● Task goal
Go through the records and report each line holding the string "because".

[Dataset entries]
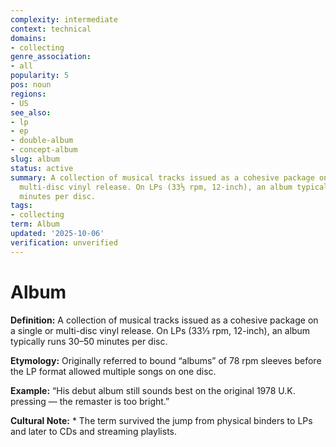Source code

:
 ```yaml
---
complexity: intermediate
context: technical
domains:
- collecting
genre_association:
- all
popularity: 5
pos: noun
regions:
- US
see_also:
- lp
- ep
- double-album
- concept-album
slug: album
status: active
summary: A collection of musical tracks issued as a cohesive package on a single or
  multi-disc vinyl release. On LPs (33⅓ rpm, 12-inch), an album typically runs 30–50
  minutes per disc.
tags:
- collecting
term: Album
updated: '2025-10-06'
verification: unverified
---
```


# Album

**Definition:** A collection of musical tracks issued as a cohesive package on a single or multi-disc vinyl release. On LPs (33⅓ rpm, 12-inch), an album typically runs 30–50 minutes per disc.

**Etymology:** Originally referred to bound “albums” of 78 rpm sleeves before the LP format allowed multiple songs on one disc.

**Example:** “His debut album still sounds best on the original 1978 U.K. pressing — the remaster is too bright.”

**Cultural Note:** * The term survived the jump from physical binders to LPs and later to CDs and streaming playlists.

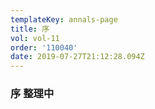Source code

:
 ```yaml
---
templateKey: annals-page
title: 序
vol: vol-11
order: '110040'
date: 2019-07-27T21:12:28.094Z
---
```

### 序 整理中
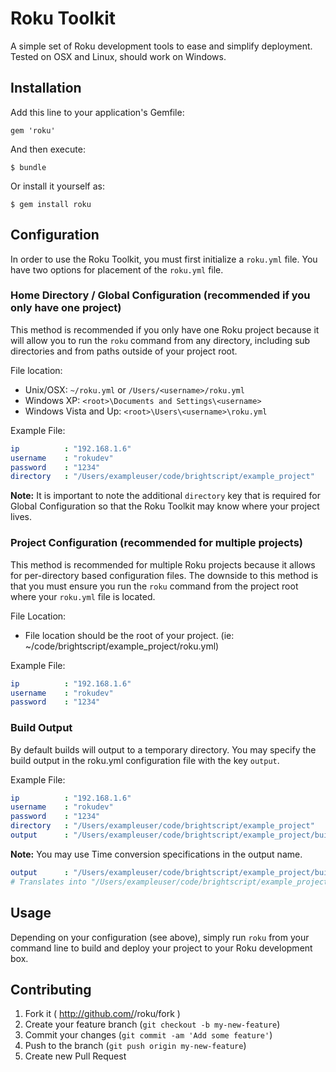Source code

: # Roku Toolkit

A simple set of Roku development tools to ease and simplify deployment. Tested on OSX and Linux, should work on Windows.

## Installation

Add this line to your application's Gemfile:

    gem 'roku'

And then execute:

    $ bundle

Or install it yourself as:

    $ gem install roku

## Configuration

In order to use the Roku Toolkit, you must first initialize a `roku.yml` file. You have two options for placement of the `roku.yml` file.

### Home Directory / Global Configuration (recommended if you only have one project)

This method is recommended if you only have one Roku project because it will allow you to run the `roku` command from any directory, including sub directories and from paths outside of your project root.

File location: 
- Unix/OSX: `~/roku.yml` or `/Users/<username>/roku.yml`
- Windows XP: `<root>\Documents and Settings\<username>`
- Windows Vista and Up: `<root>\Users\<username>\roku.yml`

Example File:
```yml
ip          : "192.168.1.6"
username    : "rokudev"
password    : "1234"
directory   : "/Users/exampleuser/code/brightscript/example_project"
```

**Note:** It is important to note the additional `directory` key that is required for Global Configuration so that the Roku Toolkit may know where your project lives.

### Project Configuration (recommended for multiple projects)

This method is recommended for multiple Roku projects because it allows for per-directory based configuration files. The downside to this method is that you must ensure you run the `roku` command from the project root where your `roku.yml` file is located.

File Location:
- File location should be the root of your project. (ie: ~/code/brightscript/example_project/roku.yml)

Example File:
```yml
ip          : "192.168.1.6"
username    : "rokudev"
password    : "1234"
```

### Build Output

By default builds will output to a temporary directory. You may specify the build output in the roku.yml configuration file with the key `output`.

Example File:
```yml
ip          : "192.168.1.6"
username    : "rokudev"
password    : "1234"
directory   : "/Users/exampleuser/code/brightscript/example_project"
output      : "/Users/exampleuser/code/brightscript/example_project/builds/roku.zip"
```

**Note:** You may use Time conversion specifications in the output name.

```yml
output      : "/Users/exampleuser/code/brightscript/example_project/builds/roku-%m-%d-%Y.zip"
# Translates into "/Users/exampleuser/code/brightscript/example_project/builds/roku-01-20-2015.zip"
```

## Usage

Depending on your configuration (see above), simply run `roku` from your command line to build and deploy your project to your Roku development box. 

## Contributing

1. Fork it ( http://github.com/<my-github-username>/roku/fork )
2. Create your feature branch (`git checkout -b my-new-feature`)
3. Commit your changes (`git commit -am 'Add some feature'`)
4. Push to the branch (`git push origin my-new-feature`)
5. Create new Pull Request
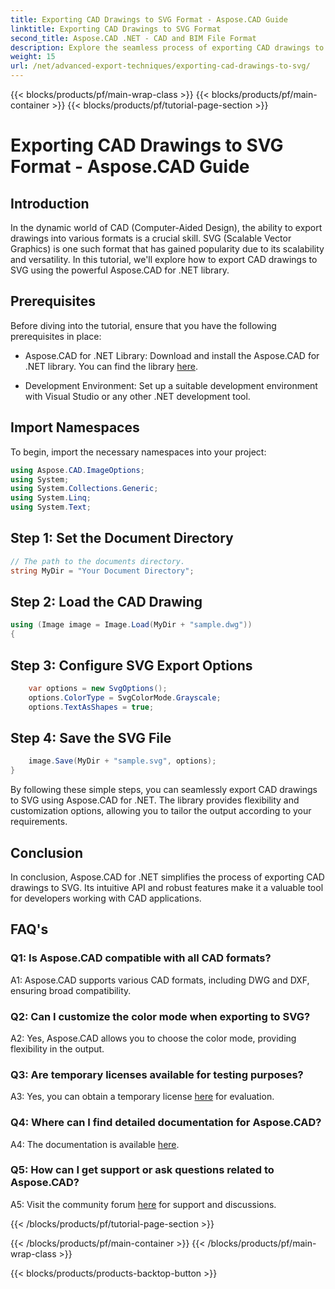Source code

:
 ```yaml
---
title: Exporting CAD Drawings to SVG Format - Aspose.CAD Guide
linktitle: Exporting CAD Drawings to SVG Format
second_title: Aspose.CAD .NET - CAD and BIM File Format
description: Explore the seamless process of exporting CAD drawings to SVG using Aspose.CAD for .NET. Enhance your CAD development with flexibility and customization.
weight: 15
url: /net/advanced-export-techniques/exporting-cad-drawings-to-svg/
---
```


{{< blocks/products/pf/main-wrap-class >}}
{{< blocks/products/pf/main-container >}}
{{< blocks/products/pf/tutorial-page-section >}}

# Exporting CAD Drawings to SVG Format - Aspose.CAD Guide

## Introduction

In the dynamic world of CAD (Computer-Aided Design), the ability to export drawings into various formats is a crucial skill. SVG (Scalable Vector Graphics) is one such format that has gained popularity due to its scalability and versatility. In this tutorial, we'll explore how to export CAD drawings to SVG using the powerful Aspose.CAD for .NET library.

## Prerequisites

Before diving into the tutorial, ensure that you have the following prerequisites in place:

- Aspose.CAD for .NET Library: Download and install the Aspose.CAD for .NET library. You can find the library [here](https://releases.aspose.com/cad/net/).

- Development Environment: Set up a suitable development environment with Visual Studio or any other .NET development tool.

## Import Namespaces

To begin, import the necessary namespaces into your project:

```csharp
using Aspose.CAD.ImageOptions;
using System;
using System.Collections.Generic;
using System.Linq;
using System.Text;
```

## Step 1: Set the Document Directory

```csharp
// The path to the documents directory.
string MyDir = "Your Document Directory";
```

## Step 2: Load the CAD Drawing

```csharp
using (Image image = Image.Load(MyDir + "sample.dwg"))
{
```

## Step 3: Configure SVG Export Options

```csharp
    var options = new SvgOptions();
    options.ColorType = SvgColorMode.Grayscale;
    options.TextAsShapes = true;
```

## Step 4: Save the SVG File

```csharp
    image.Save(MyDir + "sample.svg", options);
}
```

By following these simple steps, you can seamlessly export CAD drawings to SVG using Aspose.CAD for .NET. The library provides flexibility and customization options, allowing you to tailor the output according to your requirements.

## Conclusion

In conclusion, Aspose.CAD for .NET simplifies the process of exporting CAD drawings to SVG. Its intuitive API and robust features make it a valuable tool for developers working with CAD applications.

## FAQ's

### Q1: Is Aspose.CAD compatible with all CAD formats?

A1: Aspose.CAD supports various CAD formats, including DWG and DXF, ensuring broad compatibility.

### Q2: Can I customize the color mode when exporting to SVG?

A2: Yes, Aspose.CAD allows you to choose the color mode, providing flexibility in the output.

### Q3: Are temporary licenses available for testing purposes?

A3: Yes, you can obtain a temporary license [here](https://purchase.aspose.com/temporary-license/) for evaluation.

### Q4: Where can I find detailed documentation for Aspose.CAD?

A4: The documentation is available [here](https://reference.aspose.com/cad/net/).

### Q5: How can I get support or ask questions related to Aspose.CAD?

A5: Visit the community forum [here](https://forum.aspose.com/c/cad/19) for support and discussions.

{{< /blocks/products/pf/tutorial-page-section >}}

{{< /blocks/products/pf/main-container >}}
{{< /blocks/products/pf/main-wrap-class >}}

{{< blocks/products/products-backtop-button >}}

● Reply to the exercise
This method is recommended if you only have one Roku project because it will allow you to run the `roku` command from any directory, including sub directories and from paths outside of your project root.
This method is recommended for multiple Roku projects because it allows for per-directory based configuration files. The downside to this method is that you must ensure you run the `roku` command from the project root where your `roku.yml` file is located.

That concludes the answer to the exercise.